Assignment. Working through the lines below, return each one that holds "menüpontban".

** Task material follows **

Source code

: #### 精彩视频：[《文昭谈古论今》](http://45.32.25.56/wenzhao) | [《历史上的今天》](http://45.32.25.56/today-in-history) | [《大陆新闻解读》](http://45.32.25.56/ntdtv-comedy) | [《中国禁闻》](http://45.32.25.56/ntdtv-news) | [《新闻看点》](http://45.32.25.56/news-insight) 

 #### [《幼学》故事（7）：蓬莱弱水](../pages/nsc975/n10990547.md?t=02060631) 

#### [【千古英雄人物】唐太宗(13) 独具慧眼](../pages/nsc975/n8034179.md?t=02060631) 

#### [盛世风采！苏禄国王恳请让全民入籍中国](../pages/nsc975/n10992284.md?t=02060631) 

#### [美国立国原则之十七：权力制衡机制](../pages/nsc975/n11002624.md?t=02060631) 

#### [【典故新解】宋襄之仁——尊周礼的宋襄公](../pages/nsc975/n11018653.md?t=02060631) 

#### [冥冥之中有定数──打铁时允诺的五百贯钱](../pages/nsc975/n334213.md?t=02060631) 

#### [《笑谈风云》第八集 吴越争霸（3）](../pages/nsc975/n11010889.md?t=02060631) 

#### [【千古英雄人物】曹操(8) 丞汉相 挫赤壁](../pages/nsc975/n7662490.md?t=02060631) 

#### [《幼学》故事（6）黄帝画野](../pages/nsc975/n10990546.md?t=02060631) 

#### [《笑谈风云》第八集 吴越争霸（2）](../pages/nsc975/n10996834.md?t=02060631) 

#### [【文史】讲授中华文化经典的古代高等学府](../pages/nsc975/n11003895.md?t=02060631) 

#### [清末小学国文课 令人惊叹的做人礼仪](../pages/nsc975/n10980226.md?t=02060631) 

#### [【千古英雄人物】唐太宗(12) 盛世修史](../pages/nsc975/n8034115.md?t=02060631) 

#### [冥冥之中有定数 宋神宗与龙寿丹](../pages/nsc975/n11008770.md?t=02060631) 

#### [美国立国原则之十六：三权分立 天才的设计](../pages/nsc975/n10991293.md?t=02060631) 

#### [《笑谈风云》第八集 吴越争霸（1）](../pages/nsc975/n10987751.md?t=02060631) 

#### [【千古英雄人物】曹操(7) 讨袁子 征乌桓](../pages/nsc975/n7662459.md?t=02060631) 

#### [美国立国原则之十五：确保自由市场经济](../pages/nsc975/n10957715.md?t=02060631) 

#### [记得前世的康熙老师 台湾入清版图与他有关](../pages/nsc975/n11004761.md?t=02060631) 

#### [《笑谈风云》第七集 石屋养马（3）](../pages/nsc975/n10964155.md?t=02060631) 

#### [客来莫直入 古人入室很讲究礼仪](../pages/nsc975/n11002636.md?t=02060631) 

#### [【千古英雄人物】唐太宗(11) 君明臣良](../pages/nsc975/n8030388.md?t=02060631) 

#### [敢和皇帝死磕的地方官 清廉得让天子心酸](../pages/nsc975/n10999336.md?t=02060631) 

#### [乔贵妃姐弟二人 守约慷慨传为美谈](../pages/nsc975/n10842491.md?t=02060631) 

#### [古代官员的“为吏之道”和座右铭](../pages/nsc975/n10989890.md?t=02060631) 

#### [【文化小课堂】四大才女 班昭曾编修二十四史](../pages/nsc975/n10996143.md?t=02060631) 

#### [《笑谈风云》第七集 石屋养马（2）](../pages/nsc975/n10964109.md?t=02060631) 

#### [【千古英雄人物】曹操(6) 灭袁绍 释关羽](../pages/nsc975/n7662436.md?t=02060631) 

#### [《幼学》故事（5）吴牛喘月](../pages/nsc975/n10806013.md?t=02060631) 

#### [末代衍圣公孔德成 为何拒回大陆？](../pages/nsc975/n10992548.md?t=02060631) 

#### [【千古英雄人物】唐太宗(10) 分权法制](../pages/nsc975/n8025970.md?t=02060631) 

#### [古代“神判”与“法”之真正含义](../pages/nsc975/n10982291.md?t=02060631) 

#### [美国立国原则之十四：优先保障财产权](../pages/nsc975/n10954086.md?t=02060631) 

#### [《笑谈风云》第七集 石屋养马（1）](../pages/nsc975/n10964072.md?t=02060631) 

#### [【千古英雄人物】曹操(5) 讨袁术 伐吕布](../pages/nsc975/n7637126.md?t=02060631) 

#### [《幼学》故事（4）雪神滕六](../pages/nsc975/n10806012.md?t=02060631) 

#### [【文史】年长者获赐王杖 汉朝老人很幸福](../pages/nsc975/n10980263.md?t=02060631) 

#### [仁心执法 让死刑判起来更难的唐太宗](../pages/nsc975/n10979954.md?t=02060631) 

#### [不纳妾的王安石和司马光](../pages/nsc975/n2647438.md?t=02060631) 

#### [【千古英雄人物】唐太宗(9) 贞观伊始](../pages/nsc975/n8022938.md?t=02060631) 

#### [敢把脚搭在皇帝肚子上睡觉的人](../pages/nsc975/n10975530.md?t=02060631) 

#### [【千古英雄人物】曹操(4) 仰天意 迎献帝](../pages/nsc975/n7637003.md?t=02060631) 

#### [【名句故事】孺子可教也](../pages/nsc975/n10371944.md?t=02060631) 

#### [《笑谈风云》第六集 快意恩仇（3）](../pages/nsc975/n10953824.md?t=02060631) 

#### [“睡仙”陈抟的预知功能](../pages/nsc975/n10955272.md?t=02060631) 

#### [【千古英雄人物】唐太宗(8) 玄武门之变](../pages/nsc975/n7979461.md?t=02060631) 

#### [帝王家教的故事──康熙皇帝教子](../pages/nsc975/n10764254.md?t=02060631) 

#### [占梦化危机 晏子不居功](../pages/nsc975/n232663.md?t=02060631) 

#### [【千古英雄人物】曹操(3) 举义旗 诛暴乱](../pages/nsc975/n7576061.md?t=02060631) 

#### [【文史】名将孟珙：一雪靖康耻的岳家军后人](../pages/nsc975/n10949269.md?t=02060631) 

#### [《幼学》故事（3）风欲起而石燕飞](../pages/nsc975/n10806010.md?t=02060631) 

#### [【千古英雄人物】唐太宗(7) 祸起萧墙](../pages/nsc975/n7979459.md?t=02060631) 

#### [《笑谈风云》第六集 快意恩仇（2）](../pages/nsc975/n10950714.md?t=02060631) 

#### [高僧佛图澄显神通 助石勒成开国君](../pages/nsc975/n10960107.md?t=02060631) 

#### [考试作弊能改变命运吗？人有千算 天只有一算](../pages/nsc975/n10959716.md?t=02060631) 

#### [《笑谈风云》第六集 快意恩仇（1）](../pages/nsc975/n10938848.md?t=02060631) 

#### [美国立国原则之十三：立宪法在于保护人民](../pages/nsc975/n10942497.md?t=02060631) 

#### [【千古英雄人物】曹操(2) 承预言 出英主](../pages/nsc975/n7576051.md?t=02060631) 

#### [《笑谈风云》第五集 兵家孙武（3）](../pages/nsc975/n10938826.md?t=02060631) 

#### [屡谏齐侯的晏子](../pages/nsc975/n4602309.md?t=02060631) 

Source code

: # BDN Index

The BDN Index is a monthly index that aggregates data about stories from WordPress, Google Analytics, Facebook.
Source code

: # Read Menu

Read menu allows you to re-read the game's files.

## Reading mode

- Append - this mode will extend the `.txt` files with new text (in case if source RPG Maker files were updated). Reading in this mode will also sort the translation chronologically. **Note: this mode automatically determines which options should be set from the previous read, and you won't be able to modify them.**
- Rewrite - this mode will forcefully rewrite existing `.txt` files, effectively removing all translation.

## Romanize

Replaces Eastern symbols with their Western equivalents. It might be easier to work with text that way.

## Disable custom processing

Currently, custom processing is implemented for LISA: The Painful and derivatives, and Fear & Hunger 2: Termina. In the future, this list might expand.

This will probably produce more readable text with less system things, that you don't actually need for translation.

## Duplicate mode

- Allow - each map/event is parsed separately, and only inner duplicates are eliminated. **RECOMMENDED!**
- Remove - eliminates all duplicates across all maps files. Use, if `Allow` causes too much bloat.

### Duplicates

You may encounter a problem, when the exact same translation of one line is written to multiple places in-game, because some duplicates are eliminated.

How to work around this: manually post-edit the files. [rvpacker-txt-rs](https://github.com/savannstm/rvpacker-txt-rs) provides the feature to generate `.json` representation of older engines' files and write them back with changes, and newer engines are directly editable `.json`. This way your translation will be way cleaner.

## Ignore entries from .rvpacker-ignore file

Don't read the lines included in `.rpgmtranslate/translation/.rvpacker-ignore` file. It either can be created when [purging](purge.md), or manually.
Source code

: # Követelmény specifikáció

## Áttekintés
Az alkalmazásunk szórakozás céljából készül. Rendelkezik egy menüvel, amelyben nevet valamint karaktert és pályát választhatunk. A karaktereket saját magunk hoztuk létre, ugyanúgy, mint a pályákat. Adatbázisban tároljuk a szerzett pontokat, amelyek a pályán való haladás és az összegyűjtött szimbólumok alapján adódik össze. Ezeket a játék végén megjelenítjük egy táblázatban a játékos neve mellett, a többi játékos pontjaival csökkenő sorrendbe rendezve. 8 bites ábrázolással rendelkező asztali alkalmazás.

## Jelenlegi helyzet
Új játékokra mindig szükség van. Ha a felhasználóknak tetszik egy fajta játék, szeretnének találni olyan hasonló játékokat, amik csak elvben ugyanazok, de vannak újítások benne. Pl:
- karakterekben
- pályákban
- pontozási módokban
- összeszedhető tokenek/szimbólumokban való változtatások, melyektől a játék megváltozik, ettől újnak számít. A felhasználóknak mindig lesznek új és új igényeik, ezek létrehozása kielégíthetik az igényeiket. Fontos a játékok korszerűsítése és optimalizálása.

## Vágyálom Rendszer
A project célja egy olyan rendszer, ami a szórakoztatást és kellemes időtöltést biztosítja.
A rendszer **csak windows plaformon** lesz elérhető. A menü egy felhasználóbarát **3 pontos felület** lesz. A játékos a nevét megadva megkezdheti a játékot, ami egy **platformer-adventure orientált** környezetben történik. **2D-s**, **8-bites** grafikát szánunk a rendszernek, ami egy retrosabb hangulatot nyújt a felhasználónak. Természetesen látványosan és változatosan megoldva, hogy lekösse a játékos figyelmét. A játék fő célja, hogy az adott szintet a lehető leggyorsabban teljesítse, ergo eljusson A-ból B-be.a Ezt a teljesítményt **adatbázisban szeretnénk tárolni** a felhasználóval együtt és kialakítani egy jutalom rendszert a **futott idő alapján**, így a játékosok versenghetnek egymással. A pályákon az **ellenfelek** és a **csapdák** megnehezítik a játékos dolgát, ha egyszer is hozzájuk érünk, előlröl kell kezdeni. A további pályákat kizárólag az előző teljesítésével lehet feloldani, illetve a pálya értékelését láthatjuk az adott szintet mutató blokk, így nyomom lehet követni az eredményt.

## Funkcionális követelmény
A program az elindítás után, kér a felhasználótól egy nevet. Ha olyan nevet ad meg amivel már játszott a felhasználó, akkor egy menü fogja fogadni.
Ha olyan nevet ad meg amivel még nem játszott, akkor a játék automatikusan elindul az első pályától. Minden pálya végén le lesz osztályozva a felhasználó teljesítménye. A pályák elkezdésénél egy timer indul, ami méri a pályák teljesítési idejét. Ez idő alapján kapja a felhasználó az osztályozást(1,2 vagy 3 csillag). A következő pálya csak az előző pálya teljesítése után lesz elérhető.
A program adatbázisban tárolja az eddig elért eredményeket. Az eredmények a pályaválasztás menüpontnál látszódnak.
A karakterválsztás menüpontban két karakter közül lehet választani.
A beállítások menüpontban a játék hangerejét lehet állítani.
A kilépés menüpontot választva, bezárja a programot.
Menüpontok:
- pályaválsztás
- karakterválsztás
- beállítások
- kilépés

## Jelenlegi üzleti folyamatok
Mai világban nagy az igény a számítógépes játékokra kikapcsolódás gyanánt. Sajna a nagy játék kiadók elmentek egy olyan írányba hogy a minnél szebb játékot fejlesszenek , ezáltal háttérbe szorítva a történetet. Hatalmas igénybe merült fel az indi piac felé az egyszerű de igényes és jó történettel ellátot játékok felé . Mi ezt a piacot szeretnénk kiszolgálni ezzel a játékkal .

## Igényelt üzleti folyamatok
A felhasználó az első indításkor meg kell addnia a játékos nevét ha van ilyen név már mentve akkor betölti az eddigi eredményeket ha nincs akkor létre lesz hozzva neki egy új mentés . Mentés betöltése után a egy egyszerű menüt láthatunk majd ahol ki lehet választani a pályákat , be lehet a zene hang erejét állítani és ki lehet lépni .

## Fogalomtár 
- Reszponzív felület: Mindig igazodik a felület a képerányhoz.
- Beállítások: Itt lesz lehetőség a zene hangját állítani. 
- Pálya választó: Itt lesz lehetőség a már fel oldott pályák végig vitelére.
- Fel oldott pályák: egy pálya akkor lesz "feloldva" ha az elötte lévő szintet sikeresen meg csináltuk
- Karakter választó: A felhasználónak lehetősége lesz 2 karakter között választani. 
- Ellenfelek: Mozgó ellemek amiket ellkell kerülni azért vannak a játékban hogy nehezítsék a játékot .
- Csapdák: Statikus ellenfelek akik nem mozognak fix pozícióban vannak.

** End of Task material **

Response to the exercise.
A karakterválsztás menüpontban két karakter közül lehet választani.
A beállítások menüpontban a játék hangerejét lehet állítani.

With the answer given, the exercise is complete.